WHAT YOU SHOULD DO — The data below should be transcribed in full, with no picture included.

#### EXERCISE INPUT

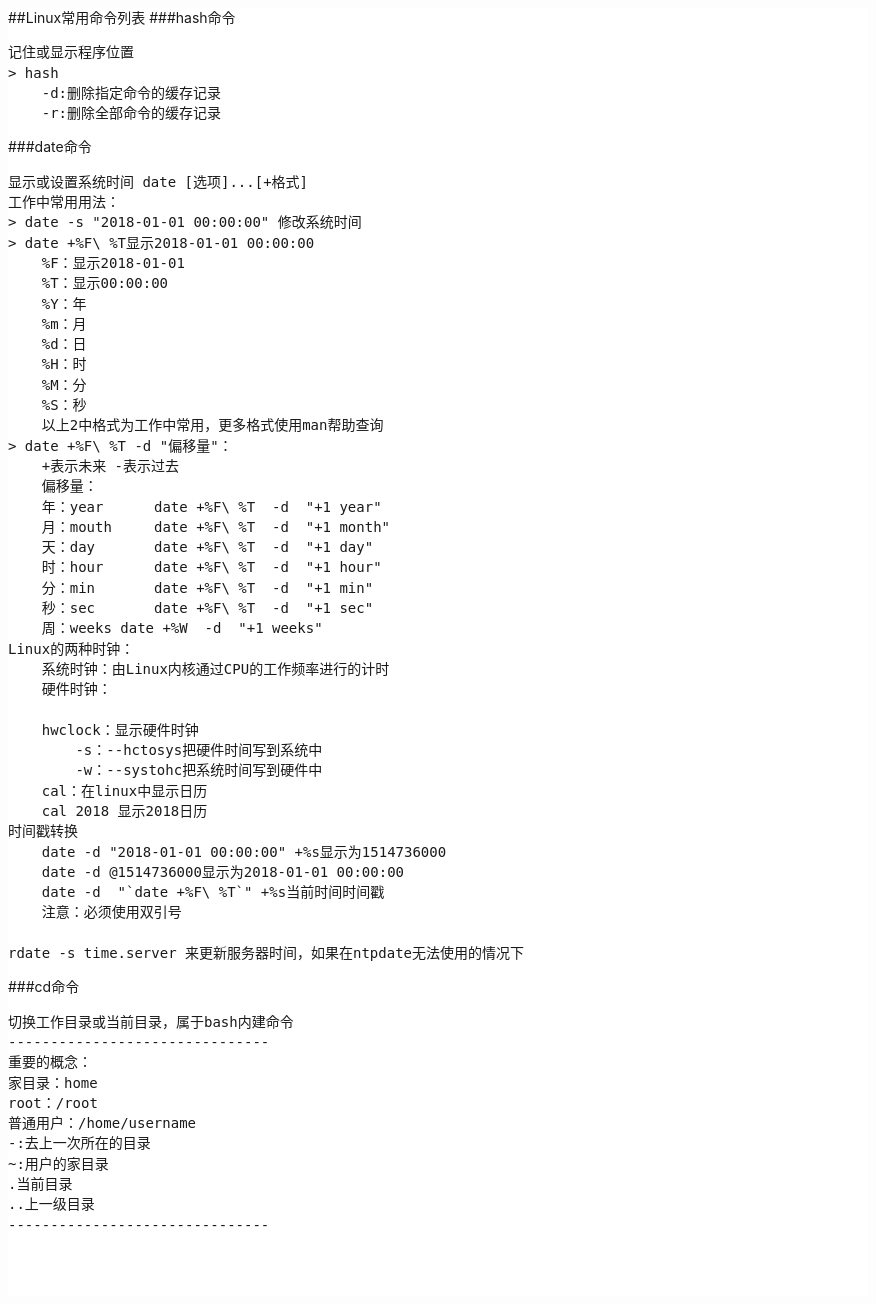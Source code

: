 ##Linux常用命令列表
###hash命令
<pre>
记住或显示程序位置
> hash
    -d:删除指定命令的缓存记录
    -r:删除全部命令的缓存记录
</pre>
###date命令
<pre>
显示或设置系统时间 date [选项]...[+格式]
工作中常用用法：
> date -s "2018-01-01 00:00:00" 修改系统时间
> date +%F\ %T显示2018-01-01 00:00:00
    %F：显示2018-01-01
    %T：显示00:00:00
    %Y：年
    %m：月
    %d：日
    %H：时
    %M：分
    %S：秒
    以上2中格式为工作中常用，更多格式使用man帮助查询
> date +%F\ %T -d "偏移量"：
    +表示未来 -表示过去
    偏移量：
    年：year		date +%F\ %T  -d  "+1 year" 
    月：mouth 	date +%F\ %T  -d  "+1 month" 
    天：day		date +%F\ %T  -d  "+1 day" 
    时：hour		date +%F\ %T  -d  "+1 hour" 
    分：min		date +%F\ %T  -d  "+1 min" 
    秒：sec		date +%F\ %T  -d  "+1 sec" 
    周：weeks	date +%W  -d  "+1 weeks" 
Linux的两种时钟：
    系统时钟：由Linux内核通过CPU的工作频率进行的计时
    硬件时钟：

    hwclock：显示硬件时钟
        -s：--hctosys把硬件时间写到系统中
        -w：--systohc把系统时间写到硬件中
    cal：在linux中显示日历
    cal 2018 显示2018日历
时间戳转换
	date -d "2018-01-01 00:00:00" +%s显示为1514736000
	date -d @1514736000显示为2018-01-01 00:00:00
	date -d  "`date +%F\ %T`" +%s当前时间时间戳
    注意：必须使用双引号

rdate -s time.server 来更新服务器时间，如果在ntpdate无法使用的情况下
</pre>

###cd命令
<pre>
切换工作目录或当前目录，属于bash内建命令
-------------------------------
重要的概念：
家目录：home
root：/root
普通用户：/home/username
-:去上一次所在的目录
~:用户的家目录
.当前目录
..上一级目录
-------------------------------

########

REPLY TO THE TASK —
Source code

: ##Linux常用命令列表
###hash命令
<pre>
记住或显示程序位置
> hash
    -d:删除指定命令的缓存记录
    -r:删除全部命令的缓存记录
</pre>
###date命令
<pre>
显示或设置系统时间 date [选项]...[+格式]
工作中常用用法：
> date -s "2018-01-01 00:00:00" 修改系统时间
> date +%F\ %T显示2018-01-01 00:00:00
    %F：显示2018-01-01
    %T：显示00:00:00
    %Y：年
    %m：月
    %d：日
    %H：时
    %M：分
    %S：秒
    以上2中格式为工作中常用，更多格式使用man帮助查询
> date +%F\ %T -d "偏移量"：
    +表示未来 -表示过去
    偏移量：
    年：year		date +%F\ %T  -d  "+1 year" 
    月：mouth 	date +%F\ %T  -d  "+1 month" 
    天：day		date +%F\ %T  -d  "+1 day" 
    时：hour		date +%F\ %T  -d  "+1 hour" 
    分：min		date +%F\ %T  -d  "+1 min" 
    秒：sec		date +%F\ %T  -d  "+1 sec" 
    周：weeks	date +%W  -d  "+1 weeks" 
Linux的两种时钟：
    系统时钟：由Linux内核通过CPU的工作频率进行的计时
    硬件时钟：

    hwclock：显示硬件时钟
        -s：--hctosys把硬件时间写到系统中
        -w：--systohc把系统时间写到硬件中
    cal：在linux中显示日历
    cal 2018 显示2018日历
时间戳转换
	date -d "2018-01-01 00:00:00" +%s显示为1514736000
	date -d @1514736000显示为2018-01-01 00:00:00
	date -d  "`date +%F\ %T`" +%s当前时间时间戳
    注意：必须使用双引号

rdate -s time.server 来更新服务器时间，如果在ntpdate无法使用的情况下
</pre>

###cd命令
<pre>
切换工作目录或当前目录，属于bash内建命令
-------------------------------
重要的概念：
家目录：home
root：/root
普通用户：/home/username
-:去上一次所在的目录
~:用户的家目录
.当前目录
..上一级目录
-------------------------------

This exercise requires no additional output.